41. Le cautionnement doit être versé exclusivement en numéraire, dans les caisses du Trésor. (L. 28 avril 1816 ; Ord. roy. 8 mai 1816 et 31 mai 1838.) Il porte, à dater de son versement, un intérêt qui échoit annuellement au 1er janvier, et dont le taux est maintenant arrêté à 3 p. cent., conformément à la loi du 4 août 1844. Cet intérêt ne se touche qu’à la caisse du trésorier-payeur général du département, où l’agent de change exerce ses fonctions.

Le cautionnement des agents de change est, au surplus, assujetti à toutes les règles relatives au cautionnement des officiers publics. (Voy. Cautionnement.)

42. Le cautionnement des agents de change peut être fourni pour eux par des tiers qui sont en droit de se réserver sur lui un privilége de deuxième ordre, c’est-à-dire d’être remboursés sur son montant par préférence aux autres créanciers, après imputation, s’il y a lieu, de ce montant à la garantie pour laquelle il est exigé.

43. La garantie à laquelle le cautionnement est ainsi affecté par privilége de premier ordre, se rapporte aux faits de charge, c’est-à-dire à l’accomplissement des obligations de l’agent de change vis-à-vis d’autrui dans l’exercice de ses fonctions. L’appréciation des faits de charge susceptibles de donner ouverture à la responsabilité pécuniaire des agents de change, appartient aux tribunaux ; elle n’est, en aucun cas, du domaine de l’administration. Il n’y a donc pas lieu d’examiner ici ces faits.

Sect. 3. — Serment, installation.

44. L’agent de change, nanti de sa commission, la présente, avec le récépissé de son cautionnement, au tribunal de commerce, devant lequel il prête serment.

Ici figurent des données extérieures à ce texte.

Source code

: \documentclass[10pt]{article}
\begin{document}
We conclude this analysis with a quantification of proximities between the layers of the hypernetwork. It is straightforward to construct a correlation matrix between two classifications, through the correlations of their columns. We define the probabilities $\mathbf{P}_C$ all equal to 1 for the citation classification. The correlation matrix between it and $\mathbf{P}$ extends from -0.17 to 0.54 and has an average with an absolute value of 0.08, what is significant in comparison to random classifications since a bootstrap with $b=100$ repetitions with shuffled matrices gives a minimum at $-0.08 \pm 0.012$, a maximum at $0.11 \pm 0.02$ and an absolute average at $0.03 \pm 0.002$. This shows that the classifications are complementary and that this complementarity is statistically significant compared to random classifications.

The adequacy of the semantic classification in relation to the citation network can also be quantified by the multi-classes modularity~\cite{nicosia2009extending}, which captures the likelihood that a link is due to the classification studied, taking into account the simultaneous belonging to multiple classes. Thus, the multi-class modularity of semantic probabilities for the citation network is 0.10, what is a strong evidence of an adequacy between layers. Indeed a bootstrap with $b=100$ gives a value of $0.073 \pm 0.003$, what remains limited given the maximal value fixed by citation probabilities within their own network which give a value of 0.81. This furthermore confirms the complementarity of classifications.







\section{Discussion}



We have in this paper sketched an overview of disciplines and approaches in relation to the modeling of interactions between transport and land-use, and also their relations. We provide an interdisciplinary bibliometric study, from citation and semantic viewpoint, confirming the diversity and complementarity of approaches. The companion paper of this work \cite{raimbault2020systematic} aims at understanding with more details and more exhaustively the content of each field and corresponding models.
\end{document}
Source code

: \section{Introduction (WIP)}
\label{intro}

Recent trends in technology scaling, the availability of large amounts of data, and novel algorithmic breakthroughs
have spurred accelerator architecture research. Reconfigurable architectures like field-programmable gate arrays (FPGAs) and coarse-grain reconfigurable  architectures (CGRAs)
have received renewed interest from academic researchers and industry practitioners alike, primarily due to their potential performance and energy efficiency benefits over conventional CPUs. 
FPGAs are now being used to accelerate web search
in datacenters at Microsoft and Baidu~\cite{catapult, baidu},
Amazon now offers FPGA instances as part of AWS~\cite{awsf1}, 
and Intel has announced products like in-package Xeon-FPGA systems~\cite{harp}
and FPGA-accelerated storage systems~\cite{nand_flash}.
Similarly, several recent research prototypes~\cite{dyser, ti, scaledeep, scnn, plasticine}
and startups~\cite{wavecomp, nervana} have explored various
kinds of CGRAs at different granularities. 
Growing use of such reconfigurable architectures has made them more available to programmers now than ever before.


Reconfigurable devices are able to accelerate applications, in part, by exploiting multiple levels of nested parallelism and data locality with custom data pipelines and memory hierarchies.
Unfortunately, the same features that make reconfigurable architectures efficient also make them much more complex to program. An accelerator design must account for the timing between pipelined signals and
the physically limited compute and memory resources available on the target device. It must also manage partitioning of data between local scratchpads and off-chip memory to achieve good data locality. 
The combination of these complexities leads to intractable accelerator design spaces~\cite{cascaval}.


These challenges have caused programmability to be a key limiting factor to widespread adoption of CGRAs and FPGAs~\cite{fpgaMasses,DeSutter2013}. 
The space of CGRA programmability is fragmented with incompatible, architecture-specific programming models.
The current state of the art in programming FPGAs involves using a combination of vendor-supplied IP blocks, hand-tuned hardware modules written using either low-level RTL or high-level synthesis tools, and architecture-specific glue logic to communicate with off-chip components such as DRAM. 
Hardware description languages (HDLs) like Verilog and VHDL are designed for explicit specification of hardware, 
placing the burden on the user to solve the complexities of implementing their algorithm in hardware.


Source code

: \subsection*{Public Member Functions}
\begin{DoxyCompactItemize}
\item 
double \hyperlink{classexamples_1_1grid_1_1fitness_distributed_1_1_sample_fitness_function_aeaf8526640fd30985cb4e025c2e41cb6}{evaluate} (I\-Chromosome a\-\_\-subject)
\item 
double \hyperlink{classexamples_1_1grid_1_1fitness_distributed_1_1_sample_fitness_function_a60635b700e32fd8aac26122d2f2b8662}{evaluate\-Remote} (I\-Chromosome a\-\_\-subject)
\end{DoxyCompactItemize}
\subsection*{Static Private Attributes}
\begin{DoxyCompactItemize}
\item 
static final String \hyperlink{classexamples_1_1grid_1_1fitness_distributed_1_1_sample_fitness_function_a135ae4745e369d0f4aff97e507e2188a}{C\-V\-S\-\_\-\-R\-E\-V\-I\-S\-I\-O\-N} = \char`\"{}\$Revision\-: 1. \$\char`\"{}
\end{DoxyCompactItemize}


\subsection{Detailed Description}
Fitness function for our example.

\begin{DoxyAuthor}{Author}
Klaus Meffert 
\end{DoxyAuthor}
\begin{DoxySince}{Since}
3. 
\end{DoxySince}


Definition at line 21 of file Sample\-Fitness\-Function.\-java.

45. La prestation de serment emporte installation dans les fonctions. Sur les places où il existe des chambres syndicales, elle est suivie, aux termes de la plupart des règlements de discipline intérieure adoptés par ces chambres, d’une réception officielle du nouvel agent de change par la compagnie.

Sect. 4. — Patente.

46. L’agent de change installé est obligé de se pourvoir d’une patente, dont le taux est déterminé par la loi du 25 avril 1844, proportionnellement à la population de la place et à son commerce ; savoir :

Fr.
À Paris 
 1000
Dans les villes de 100,000 âmes et au-dessus. 
 250
Dans les villes de 50,000 à 100,000 âmes 
 200
Dans les villes de 30,000 à 50,000 âmes (et dans celles de 15,000 à 30,000 âmes qui ont un entrepôt réel) 
 150
Dans les villes de 15,000 à 30,000 âmes (et dans celles d’une population inférieure, qui ont un entrepôt réel) 
 100
Les autres villes 
 75

À ce droit fixe s’ajoute toujours le droit proportionnel du 10e de la valeur locative. (Loi du 29 mars 1872.)

CHAP. IV. — ATTRIBUTIONS.
Sect. 1. — Caractères.

47. Les agents de change sont des officiers publics.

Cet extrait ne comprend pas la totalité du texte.